Debiut Piotra Przybeckiego w roli selekcjonera reprezentacji piłkarzy ręcznych nie wypadł okazale. Odmłodzona kadra była tłem dla rywali.
Pierwszy występ biało-czerwonych w rozgrywanym w Norwegii towarzyskim turnieju Gjensidige Cup, przeciwko Szwecji, był debiutem Piotra Przybeckiego w roli selekcjonera kadry. Jego podopieczni przegrali ze Szwedami 27:33 i byli w tej potyczce pod każdym względem gorsi od rywali. Sztab szkoleniowy naszej reprezentacji liczył na znacznie lepszy występ w meczu z Islandczykami, którzy przyjechali do Norwegii bez swoich największych gwiazd. Niestety, nawet z tak poważnie osłabionym przeciwnikiem nasi szczypiorniści przegrali 21:24, chociaż wynik po pierwszej połowie spotkania (12:13) dawał nadzieję na pierwsze zwycięstwo za kadencji Piotra Przybeckiego. Po zmianie stron biało-czerwoni powtórzyli jednak scenariusz z meczu ze Szwedami, pozwalając rywalom na uzyskanie znaczącej przewagi. W 42. minucie polski zespół przegrywał 15:19, ale wtedy Przybecki wziął czas i po jego uwagach nasi szczypiorniści w pięć minut zmniejszyli straty do 18:19. Potem jednak nastąpiła seria zmarnowanych okazji bramkowych,a kluczowym momentem spotkania okazała się zmarnowana sytuacja przez Jana Czuwarę w 55. minucie, bo zamiast remisu rywale znów odskoczyli na dwa gole, by ostatecznie zakończyć spotkanie z przewagę trzech trafień.

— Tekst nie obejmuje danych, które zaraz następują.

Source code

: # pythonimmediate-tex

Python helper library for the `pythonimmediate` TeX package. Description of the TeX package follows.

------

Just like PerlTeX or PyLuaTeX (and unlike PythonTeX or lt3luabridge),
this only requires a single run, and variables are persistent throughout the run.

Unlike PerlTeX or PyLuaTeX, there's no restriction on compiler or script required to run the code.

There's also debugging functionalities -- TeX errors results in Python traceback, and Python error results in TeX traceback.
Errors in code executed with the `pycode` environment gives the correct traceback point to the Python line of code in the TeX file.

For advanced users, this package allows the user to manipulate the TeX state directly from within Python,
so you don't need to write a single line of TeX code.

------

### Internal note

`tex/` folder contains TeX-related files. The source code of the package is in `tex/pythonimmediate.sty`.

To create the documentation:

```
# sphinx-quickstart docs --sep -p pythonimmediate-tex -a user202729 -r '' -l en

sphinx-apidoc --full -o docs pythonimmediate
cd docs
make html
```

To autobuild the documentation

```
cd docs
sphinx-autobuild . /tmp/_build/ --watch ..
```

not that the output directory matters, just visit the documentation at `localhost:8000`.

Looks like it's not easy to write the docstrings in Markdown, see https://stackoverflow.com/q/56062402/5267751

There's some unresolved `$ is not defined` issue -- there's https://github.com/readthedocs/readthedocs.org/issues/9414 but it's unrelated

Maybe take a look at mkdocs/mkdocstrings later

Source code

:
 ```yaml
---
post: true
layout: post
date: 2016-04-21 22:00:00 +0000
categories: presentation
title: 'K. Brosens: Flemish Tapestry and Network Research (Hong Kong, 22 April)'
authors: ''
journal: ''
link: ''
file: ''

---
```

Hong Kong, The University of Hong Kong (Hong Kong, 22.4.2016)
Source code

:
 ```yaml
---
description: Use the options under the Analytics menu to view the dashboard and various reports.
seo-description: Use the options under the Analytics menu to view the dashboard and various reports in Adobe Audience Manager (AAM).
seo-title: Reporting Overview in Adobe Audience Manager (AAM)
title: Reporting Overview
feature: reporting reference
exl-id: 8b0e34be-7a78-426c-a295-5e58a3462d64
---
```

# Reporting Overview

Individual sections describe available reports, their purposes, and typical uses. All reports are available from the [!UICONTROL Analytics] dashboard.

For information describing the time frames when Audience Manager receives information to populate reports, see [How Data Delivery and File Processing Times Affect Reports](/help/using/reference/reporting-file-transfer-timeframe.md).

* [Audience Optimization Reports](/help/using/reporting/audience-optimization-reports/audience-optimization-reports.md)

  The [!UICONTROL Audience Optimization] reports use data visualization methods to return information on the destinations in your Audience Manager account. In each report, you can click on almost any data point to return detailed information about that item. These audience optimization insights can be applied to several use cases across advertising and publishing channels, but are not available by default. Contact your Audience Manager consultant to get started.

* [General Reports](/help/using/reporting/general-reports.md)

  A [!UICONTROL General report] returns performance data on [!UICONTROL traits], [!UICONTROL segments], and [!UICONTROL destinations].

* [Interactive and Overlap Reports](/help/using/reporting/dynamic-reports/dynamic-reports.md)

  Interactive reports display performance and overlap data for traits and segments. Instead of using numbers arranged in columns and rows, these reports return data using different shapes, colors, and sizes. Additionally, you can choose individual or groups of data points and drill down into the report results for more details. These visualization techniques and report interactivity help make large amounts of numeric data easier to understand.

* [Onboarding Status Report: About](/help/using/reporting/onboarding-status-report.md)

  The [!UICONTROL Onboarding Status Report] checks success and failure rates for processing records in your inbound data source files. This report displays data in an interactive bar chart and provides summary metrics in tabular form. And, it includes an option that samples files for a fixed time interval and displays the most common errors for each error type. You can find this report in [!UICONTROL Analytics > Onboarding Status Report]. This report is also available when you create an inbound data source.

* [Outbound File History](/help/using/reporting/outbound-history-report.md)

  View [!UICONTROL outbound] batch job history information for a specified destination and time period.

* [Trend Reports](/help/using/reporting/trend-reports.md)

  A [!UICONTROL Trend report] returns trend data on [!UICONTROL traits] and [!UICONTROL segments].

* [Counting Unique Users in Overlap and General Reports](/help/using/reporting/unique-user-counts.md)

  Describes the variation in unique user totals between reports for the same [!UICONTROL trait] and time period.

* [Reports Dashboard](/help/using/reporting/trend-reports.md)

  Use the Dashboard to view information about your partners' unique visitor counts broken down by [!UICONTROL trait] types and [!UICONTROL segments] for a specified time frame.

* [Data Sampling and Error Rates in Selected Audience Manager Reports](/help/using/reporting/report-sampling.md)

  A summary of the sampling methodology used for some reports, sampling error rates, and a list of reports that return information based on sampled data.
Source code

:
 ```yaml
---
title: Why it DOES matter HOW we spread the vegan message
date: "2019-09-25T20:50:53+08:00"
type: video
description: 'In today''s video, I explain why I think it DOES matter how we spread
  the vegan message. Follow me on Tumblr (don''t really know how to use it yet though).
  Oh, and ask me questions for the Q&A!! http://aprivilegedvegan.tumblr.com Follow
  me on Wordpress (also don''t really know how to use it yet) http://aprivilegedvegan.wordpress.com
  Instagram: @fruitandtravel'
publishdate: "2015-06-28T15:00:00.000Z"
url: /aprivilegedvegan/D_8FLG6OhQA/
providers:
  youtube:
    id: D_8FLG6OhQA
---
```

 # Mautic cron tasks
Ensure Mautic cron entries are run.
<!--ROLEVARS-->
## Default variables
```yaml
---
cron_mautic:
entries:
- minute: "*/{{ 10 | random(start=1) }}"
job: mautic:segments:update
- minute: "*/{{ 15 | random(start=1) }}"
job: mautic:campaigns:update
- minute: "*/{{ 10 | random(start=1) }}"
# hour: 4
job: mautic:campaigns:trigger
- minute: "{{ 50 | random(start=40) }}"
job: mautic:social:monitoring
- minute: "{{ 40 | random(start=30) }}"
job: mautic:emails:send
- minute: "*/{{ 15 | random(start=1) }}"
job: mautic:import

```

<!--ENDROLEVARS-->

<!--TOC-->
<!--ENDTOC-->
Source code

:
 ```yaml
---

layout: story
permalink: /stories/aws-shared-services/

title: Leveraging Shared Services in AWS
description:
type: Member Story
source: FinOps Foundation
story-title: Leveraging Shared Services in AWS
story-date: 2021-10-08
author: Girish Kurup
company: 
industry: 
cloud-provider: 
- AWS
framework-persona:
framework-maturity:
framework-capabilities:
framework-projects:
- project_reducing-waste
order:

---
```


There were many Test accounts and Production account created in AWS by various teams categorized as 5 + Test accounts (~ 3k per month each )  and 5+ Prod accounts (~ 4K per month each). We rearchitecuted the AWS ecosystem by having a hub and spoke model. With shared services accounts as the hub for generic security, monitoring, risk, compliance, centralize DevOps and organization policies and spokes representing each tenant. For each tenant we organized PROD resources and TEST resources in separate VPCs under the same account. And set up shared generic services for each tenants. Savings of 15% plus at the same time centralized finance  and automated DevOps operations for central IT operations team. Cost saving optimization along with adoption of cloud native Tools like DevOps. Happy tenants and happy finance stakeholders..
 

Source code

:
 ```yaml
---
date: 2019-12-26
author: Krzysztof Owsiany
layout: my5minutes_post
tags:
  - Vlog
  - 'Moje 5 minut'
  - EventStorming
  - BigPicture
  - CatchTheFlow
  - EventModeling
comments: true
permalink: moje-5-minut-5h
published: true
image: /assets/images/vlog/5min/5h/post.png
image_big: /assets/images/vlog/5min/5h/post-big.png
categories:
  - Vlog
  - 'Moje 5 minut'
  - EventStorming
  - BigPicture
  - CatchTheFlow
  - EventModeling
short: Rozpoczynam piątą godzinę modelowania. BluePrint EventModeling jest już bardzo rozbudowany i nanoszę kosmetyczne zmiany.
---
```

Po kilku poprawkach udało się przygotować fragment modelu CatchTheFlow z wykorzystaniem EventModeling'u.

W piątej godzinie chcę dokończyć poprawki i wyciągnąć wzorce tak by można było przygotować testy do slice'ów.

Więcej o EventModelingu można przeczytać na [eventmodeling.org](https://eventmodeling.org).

Mimo porażki na pochwały zasłużyli Piotr Chrapkowski, Michał Potoczny i Ignacy Bąk. Na zakończenie turnieju Polacy zmierzyli się z gospodarzami turnieju Norwegami (mecz zakończył sie po zamknięciu wydania).
Polski zespół z Islandią zagrał w składzie: Morawski, Malcher, Kornecki – Krajewski, Sićko, Walczak, Łangowski, Genda, Czuwara, Szpera, Potoczny, Moryto, Daszek, Kondratiuk, Bąk, Przybylski, Rogulski, Chrapkowski.